The report by the fisherman and the blackout cause at the substation has raised the suspicions of a government operative, Kent Mansley (Christopher McDonald). He’s at first dismissive of the assignment, but that changes when he finds his car half-eaten by the Giant. When he finds the remains of Hogarth’s BB gun at the substation, he suspects he has a way to find the Giant.

Along with the actors noted above, others who supply their vocal talents to the movie include Cloris Leachman, John Mahoney and M. Emmett Walsh. The animation, done by Warner Brothers, is on par with later Disney films such as The Fox and the Hound, though in style the film is more complex, closer to live-action movies.
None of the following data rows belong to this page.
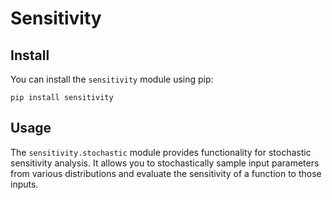 # Sensitivity

## Install

You can install the `sensitivity` module using pip:

```shell
pip install sensitivity
```


## Usage

The `sensitivity.stochastic` module provides functionality for stochastic sensitivity analysis. It allows you to stochastically sample input parameters from various distributions and evaluate the sensitivity of a function to those inputs.


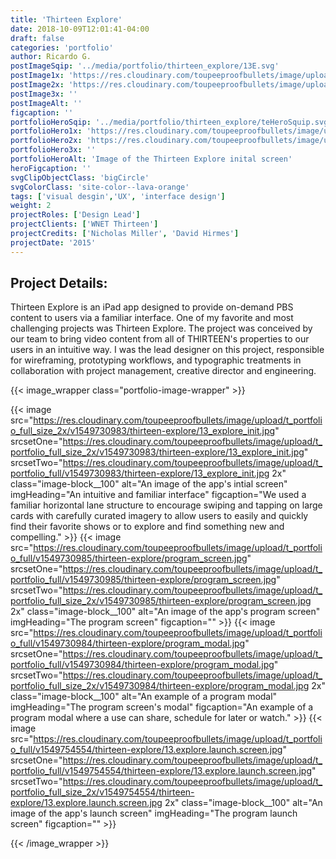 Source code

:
 ```yaml
---
title: 'Thirteen Explore'
date: 2018-10-09T12:01:41-04:00
draft: false
categories: 'portfolio'
author: Ricardo G.
postImageSqip: '../media/portfolio/thirteen_explore/13E.svg'
postImage1x: 'https://res.cloudinary.com/toupeeproofbullets/image/upload/t_hp_portfolio/v1549730983/thirteen-explore/13_explore_init.jpg'
postImage2x: 'https://res.cloudinary.com/toupeeproofbullets/image/upload/t_hp_portfolio_2x/v1549730983/thirteen-explore/13_explore_init.jpg'
postImage3x: ''
postImageAlt: ''
figcaption: ''
portfolioHeroSqip: '../media/portfolio/thirteen_explore/teHeroSquip.svg'
portfolioHero1x: 'https://res.cloudinary.com/toupeeproofbullets/image/upload/t_portfolio_hero_16_9/v1549730983/thirteen-explore/13_explore_init.jpg'
portfolioHero2x: 'https://res.cloudinary.com/toupeeproofbullets/image/upload/t_portfolio_hero_2x/v1549730983/thirteen-explore/13_explore_init.jpg'
portfolioHero3x: ''
portfolioHeroAlt: 'Image of the Thirteen Explore inital screen'
heroFigcaption: ''
svgClipObjectClass: 'bigCircle'
svgColorClass: 'site-color--lava-orange'
tags: ['visual desgin','UX', 'interface design']
weight: 2
projectRoles: ['Design Lead']
projectClients: ['WNET Thirteen']
projectCredits: ['Nicholas Miller', 'David Hirmes']
projectDate: '2015'
---
```

## Project Details:
Thirteen Explore is an iPad app designed to provide on-demand PBS content to users via a familiar interface. One of my favorite and most challenging projects was Thirteen Explore. The project was conceived by our team to bring video content from all of THIRTEEN's properties to our users in an intuitive way. I was the lead designer on this project, responsible for wireframing, prototyping workflows, and typographic treatments in collaboration with project management, creative director and engineering.

{{< image_wrapper class="portfolio-image-wrapper" >}}

{{< image
    src="https://res.cloudinary.com/toupeeproofbullets/image/upload/t_portfolio_full_size_2x/v1549730983/thirteen-explore/13_explore_init.jpg"
    srcsetOne="https://res.cloudinary.com/toupeeproofbullets/image/upload/t_portfolio_full_size_2x/v1549730983/thirteen-explore/13_explore_init.jpg"
    srcsetTwo="https://res.cloudinary.com/toupeeproofbullets/image/upload/t_portfolio_full/v1549730983/thirteen-explore/13_explore_init.jpg 2x"
    class="image-block__100"
    alt="An image of the app's intial screen"
    imgHeading="An intuitive and familiar interface"
    figcaption="We used a familiar horizontal lane structure to encourage swiping and tapping on large cards with carefully curated imagery to allow users to easily and quickly find their favorite shows or to explore and find something new and compelling."
    >}}
    {{< image
    src="https://res.cloudinary.com/toupeeproofbullets/image/upload/t_portfolio_full/v1549730985/thirteen-explore/program_screen.jpg"
    srcsetOne="https://res.cloudinary.com/toupeeproofbullets/image/upload/t_portfolio_full/v1549730985/thirteen-explore/program_screen.jpg"
    srcsetTwo="https://res.cloudinary.com/toupeeproofbullets/image/upload/t_portfolio_full_size_2x/v1549730985/thirteen-explore/program_screen.jpg 2x"
    class="image-block__100"
    alt="An image of the app's program screen"
    imgHeading="The program screen"
    figcaption=""
    >}}
    {{< image
    src="https://res.cloudinary.com/toupeeproofbullets/image/upload/t_portfolio_full/v1549730984/thirteen-explore/program_modal.jpg"
    srcsetOne="https://res.cloudinary.com/toupeeproofbullets/image/upload/t_portfolio_full/v1549730984/thirteen-explore/program_modal.jpg"
    srcsetTwo="https://res.cloudinary.com/toupeeproofbullets/image/upload/t_portfolio_full_size_2x/v1549730984/thirteen-explore/program_modal.jpg 2x"
    class="image-block__100"
    alt="An example of a program modal"
    imgHeading="The program screen's modal"
    figcaption="An example of a program modal where a use can share, schedule for later or watch."
    >}}
     {{< image
    src="https://res.cloudinary.com/toupeeproofbullets/image/upload/t_portfolio_full/v1549754554/thirteen-explore/13.explore.launch.screen.jpg"
    srcsetOne="https://res.cloudinary.com/toupeeproofbullets/image/upload/t_portfolio_full/v1549754554/thirteen-explore/13.explore.launch.screen.jpg"
    srcsetTwo="https://res.cloudinary.com/toupeeproofbullets/image/upload/t_portfolio_full_size_2x/v1549754554/thirteen-explore/13.explore.launch.screen.jpg 2x"
    class="image-block__100"
    alt="An image of the app's launch screen"
    imgHeading="The program launch screen"
    figcaption=""
    >}}
   

{{< /image_wrapper >}} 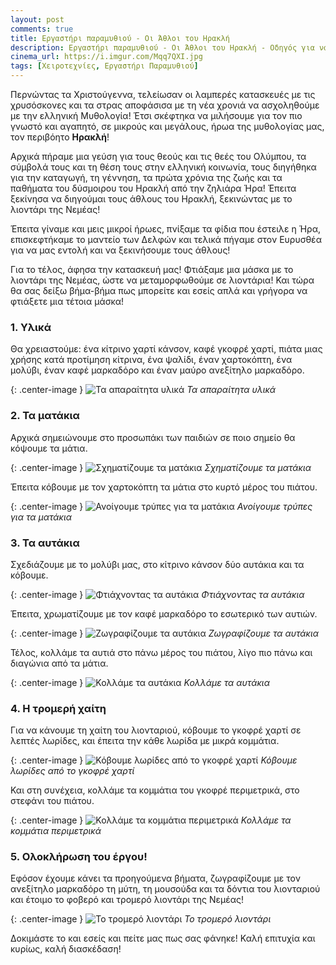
 ```yaml
---
layout: post
comments: true
title: Εργαστήρι παραμυθιού - Οι Άθλοι του Ηρακλή
description: Εργαστήρι παραμυθιού - Οι Άθλοι του Ηρακλή - Οδηγός για να φτιάξετε και εσείς μάσκες λιονταριού
cinema_url: https://i.imgur.com/Mqq7QXI.jpg
tags: [Χειροτεχνίες, Εργαστήρι Παραμυθιού]
---
```


Περνώντας τα Χριστούγεννα, τελείωσαν οι λαμπερές κατασκευές με τις χρυσόσκονες και τα στρας αποφάσισα με τη νέα χρονιά να ασχοληθούμε με την ελληνική Μυθολογία! Έτσι σκέφτηκα να μιλήσουμε για τον πιο γνωστό και αγαπητό, σε μικρούς και μεγάλους, ήρωα της μυθολογίας μας, τον περιβόητο **Ηρακλή**!

Αρχικά πήραμε μια γεύση για τους θεούς και τις θεές του Ολύμπου, τα σύμβολά τους και τη θέση τους στην ελληνική κοινωνία, τους διηγήθηκα για την καταγωγή, τη γέννηση, τα πρώτα χρόνια της ζωής και τα παθήματα του δύσμοιρου του Ηρακλή από την ζηλιάρα Ήρα! Έπειτα ξεκίνησα να διηγούμαι τους άθλους του Ηρακλή, ξεκινώντας με το λιοντάρι της Νεμέας!

Έπειτα γίναμε και μεις μικροί ήρωες, πνίξαμε τα φίδια που έστειλε η Ήρα, επισκεφτήκαμε το μαντείο των Δελφών και τελικά πήγαμε στον Ευρυσθέα για να μας εντολή και να ξεκινήσουμε τους άθλους!

Για το τέλος, άφησα την κατασκευή μας! Φτιάξαμε μια μάσκα με το λιοντάρι της Νεμέας, ώστε να μεταμορφωθούμε σε λιοντάρια! Και τώρα θα σας δείξω βήμα-βήμα πως μπορείτε και εσείς απλά και γρήγορα να φτιάξετε μια τέτοια μάσκα!

### 1. Υλικά
Θα χρειαστούμε: ένα κίτρινο χαρτί κάνσον, καφέ γκοφρέ χαρτί, πιάτα μιας χρήσης κατά προτίμηση κίτρινα, ένα ψαλίδι, έναν χαρτοκόπτη, ένα μολύβι, έναν καφέ μαρκαδόρο και έναν μαύρο ανεξίτηλο μαρκαδόρο.

{: .center-image } 
![Τα απαραίτητα υλικά](https://i.imgur.com/rYwZaIr.jpg)
*Τα απαραίτητα υλικά*

### 2. Τα ματάκια
Αρχικά σημειώνουμε στο προσωπάκι των παιδιών σε ποιο σημείο θα κόψουμε τα μάτια.

{: .center-image } 
![Σχηματίζουμε τα ματάκια](https://i.imgur.com/juNY5mY.jpg)
*Σχηματίζουμε τα ματάκια*

Έπειτα κόβουμε με τον χαρτοκόπτη τα μάτια στο κυρτό μέρος του πιάτου.

{: .center-image } 
![Ανοίγουμε τρύπες για τα ματάκια](https://i.imgur.com/yg8oYhS.jpg)
*Ανοίγουμε τρύπες για τα ματάκια*

### 3. Τα αυτάκια

Σχεδιάζουμε με το μολύβι μας, στο κίτρινο κάνσον δύο αυτάκια και τα κόβουμε.

{: .center-image } 
![Φτιάχνοντας τα αυτάκια](https://i.imgur.com/qpUm3Uz.jpg)
*Φτιάχνοντας τα αυτάκια*

Έπειτα, χρωματίζουμε με τον καφέ μαρκαδόρο το εσωτερικό των αυτιών.

{: .center-image } 
![Ζωγραφίζουμε τα αυτάκια](https://i.imgur.com/Rj6JfNT.jpg)
*Ζωγραφίζουμε τα αυτάκια*

Τέλος, κολλάμε τα αυτιά στο πάνω μέρος του πιάτου, λίγο πιο πάνω και διαγώνια από τα μάτια.

{: .center-image } 
![Κολλάμε τα αυτάκια](https://i.imgur.com/q6wt3yR.jpg)
*Κολλάμε τα αυτάκια*

### 4. Η τρομερή χαίτη

Για να κάνουμε τη χαίτη του λιονταριού, κόβουμε το γκοφρέ χαρτί σε λεπτές λωρίδες, και έπειτα την κάθε λωρίδα με μικρά κομμάτια.

{: .center-image } 
![Κόβουμε λωρίδες από το γκοφρέ χαρτί](https://i.imgur.com/u3nKcDK.jpg)
*Κόβουμε λωρίδες από το γκοφρέ χαρτί*

Και στη συνέχεια, κολλάμε τα κομμάτια του γκοφρέ περιμετρικά, στο στεφάνι του πιάτου.

{: .center-image } 
![Κολλάμε τα κομμάτια περιμετρικά](https://i.imgur.com/39UBY27.jpg)
*Κολλάμε τα κομμάτια περιμετρικά*

### 5. Ολοκλήρωση του έργου!

Εφόσον έχουμε κάνει τα προηγούμενα βήματα, ζωγραφίζουμε με τον ανεξίτηλο μαρκαδόρο τη μύτη, τη μουσούδα και τα δόντια του λιονταριού και έτοιμο το φοβερό και τρομερό λιοντάρι της Νεμέας!

{: .center-image } 
![Το τρομερό λιοντάρι](https://i.imgur.com/Z8ocHmN.jpg)
*Το τρομερό λιοντάρι*

Δοκιμάστε το και εσείς και πείτε μας πως σας φάνηκε! Καλή επιτυχία και κυρίως, καλή διασκέδαση!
Its closest spiritual cousins are The Russians Are Coming, The Russians Are Coming and The Day The Earth Stood Still (the original, not the Keanu Reeves mess), both of which were comments on the paranoia of the 1950’s and 1960’s.

While it’s an animated movie and can be enjoyed in that way, it also works well for adults, especially those who remember what it was like to be a child in the middle of the last century. It draws you back to that more innocent time of friendship and imagination, and it grabs your heart strings and plays them shamelessly with its theme of sacrificial love. That’s a good thing, for as long as our hearts can still be reached with a message of love and understanding, there’s hope for us yet.